Dilma Ferreira Silva was an activist with MAB in Pará, Brazil, killed along with her husband and other relatives. The Tucuruí hydro-power dam flooded Dilma’s city when the dam gates opened. After 30 years, she and her community haven’t received any kind of compensation for their losses. When asked by Amazonia Portal why she was a part of MAB in 2011, Dilma answered: “What gives us strength is the movement, is the struggle not to let what we have suffered to happen to others.”
Lesbia Yaneth Urquía Urquía, a member of COPINH (Civic Council of Popular and Indigenous Organizations of Honduras), was brutally killed just four months after the assassination of Berta Cáceres in 2016. Lesbia Yaneth defended the rights of Indigenous communities and opposed the privatization of rivers in La Paz, Honduras. Since the 2009 military coup in Honduras, over 100 environmental activists (including Indigenous Peoples, peasant leaders, and more) have been killed, and thousands criminalized and jailed.

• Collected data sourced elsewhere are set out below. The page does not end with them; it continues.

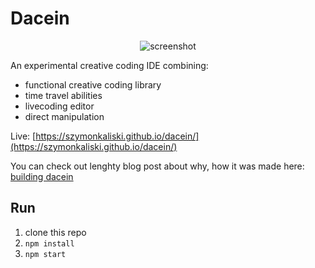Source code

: # Dacein

<p align="center"><img src="assets/screen.png" alt="screenshot" style="max-width:100%;"></p>

An experimental creative coding IDE combining:

- functional creative coding library
- time travel abilities
- livecoding editor
- direct manipulation

Live: [https://szymonkaliski.github.io/dacein/](https://szymonkaliski.github.io/dacein/)

You can check out lenghty blog post about why, how it was made here: [building dacein](http://szymonkaliski.com/log/2019-03-01-building-dacein/)

## Run

1. clone this repo
2. `npm install`
3. `npm start`
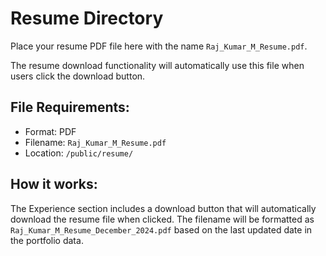 # Resume Directory

Place your resume PDF file here with the name `Raj_Kumar_M_Resume.pdf`.

The resume download functionality will automatically use this file when users click the download button.

## File Requirements:
- Format: PDF
- Filename: `Raj_Kumar_M_Resume.pdf`
- Location: `/public/resume/`

## How it works:
The Experience section includes a download button that will automatically download the resume file when clicked. The filename will be formatted as `Raj_Kumar_M_Resume_December_2024.pdf` based on the last updated date in the portfolio data.
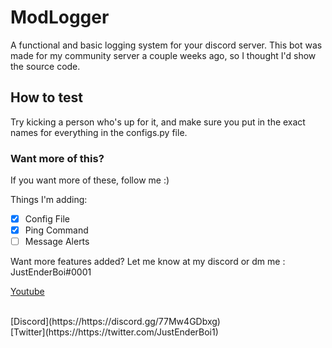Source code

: # ModLogger
A functional and basic logging system for your discord server. This bot was made for my community server a couple weeks ago, so I thought I'd show the source code.

## How to test
Try kicking a person who's up for it, and make sure you put in the exact names for everything in the configs.py file. 

### Want more of this?
If you want more of these, follow me :)


Things I'm adding:
- [x] Config File
- [x] Ping Command
- [ ] Message Alerts

Want more features added? Let me know at my discord or dm me : JustEnderBoi#0001

[Youtube](https://www.youtube.com/channel/UCYBsKHI6N-nIO9DGkEsR6xg?sub_confirmation=1) 

<br />
[Discord](https://https://discord.gg/77Mw4GDbxg) 

<br />
[Twitter](https://https://twitter.com/JustEnderBoi1) 


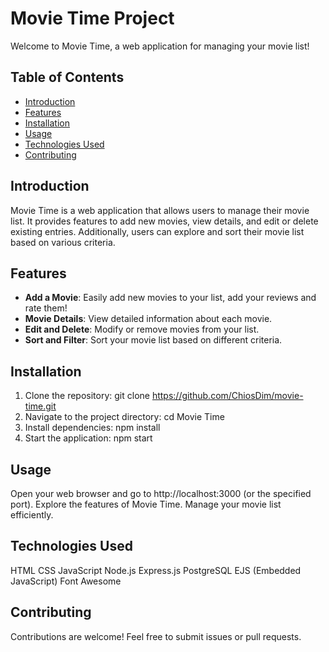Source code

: # Movie Time Project
Welcome to Movie Time, a web application for managing your movie list!

## Table of Contents
- [Introduction](#introduction)
- [Features](#features)
- [Installation](#installation)
- [Usage](#usage)
- [Technologies Used](#technologies-used)
- [Contributing](#contributing)

## Introduction
Movie Time is a web application that allows users to manage their movie list. It provides features to add new movies, view details, and edit or delete existing entries. Additionally, users can explore and sort their movie list based on various criteria.

## Features
- **Add a Movie**: Easily add new movies to your list, add your reviews and rate them!
- **Movie Details**: View detailed information about each movie.
- **Edit and Delete**: Modify or remove movies from your list.
- **Sort and Filter**: Sort your movie list based on different criteria.

## Installation
1. Clone the repository: git clone https://github.com/ChiosDim/movie-time.git
2. Navigate to the project directory: cd Movie Time
3. Install dependencies: npm install
4. Start the application: npm start

## Usage
Open your web browser and go to http://localhost:3000 (or the specified port).
Explore the features of Movie Time.
Manage your movie list efficiently.

## Technologies Used
HTML
CSS
JavaScript
Node.js
Express.js
PostgreSQL
EJS (Embedded JavaScript)
Font Awesome

## Contributing
Contributions are welcome! Feel free to submit issues or pull requests.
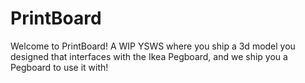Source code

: # PrintBoard
Welcome to PrintBoard! A WIP YSWS where you ship a 3d model you designed that interfaces with the Ikea Pegboard, and we ship you a Pegboard to use it with!
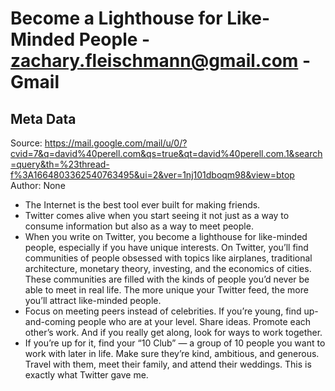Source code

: # Become a Lighthouse for Like-Minded People - zachary.fleischmann@gmail.com - Gmail

## Meta Data

Source:  https://mail.google.com/mail/u/0/?cvid=7&q=david%40perell.com&qs=true&qt=david%40perell.com.1&search=query&th=%23thread-f%3A1664803362540763495&ui=2&ver=1nj101dboqm98&view=btop 
Author: None

- The Internet is the best tool ever built for making friends.
- Twitter comes alive when you start seeing it not just as a way to consume information but also as a way to meet people.
- When you write on Twitter, you become a lighthouse for like-minded people, especially if you have unique interests. On Twitter, you’ll find communities of people obsessed with topics like airplanes, traditional architecture, monetary theory, investing, and the economics of cities. These communities are filled with the kinds of people you’d never be able to meet in real life. The more unique your Twitter feed, the more you’ll attract like-minded people.
- Focus on meeting peers instead of celebrities. If you’re young, find up-and-coming people who are at your level. Share ideas. Promote each other’s work. And if you really get along, look for ways to work together.
- If you’re up for it, find your “10 Club” — a group of 10 people you want to work with later in life. Make sure they’re kind, ambitious, and generous. Travel with them, meet their family, and attend their weddings. This is exactly what Twitter gave me.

These are some of the names we say today. We know of hundreds more – from Palestine, Guatemala, Honduras, Haiti, and everywhere people stand up for their rights. I remember the words from our partners the Landless Workers Movement which speak to the power and promise of the legacy of these human rights champions, and our responsibility to carry on:
The Xukuru Indigenous People, from northeast Brazil, say that when we lose a warrior, we do not bury her. We plant her. Because from her seeds will be born many other warriors. The seeds of the struggle for a better world, where the land is in the hands of the people who live and work it; where water and all natural resources are a heritage of peoples; where there is healthy food for all people; where there are no exploiters or exploited.
We now have the duty of watering that seed of struggle. Grow it, care for it. In each mobilization; in each march; in each land occupation; in every struggle; the seed and the presence of [our friend] will be with us.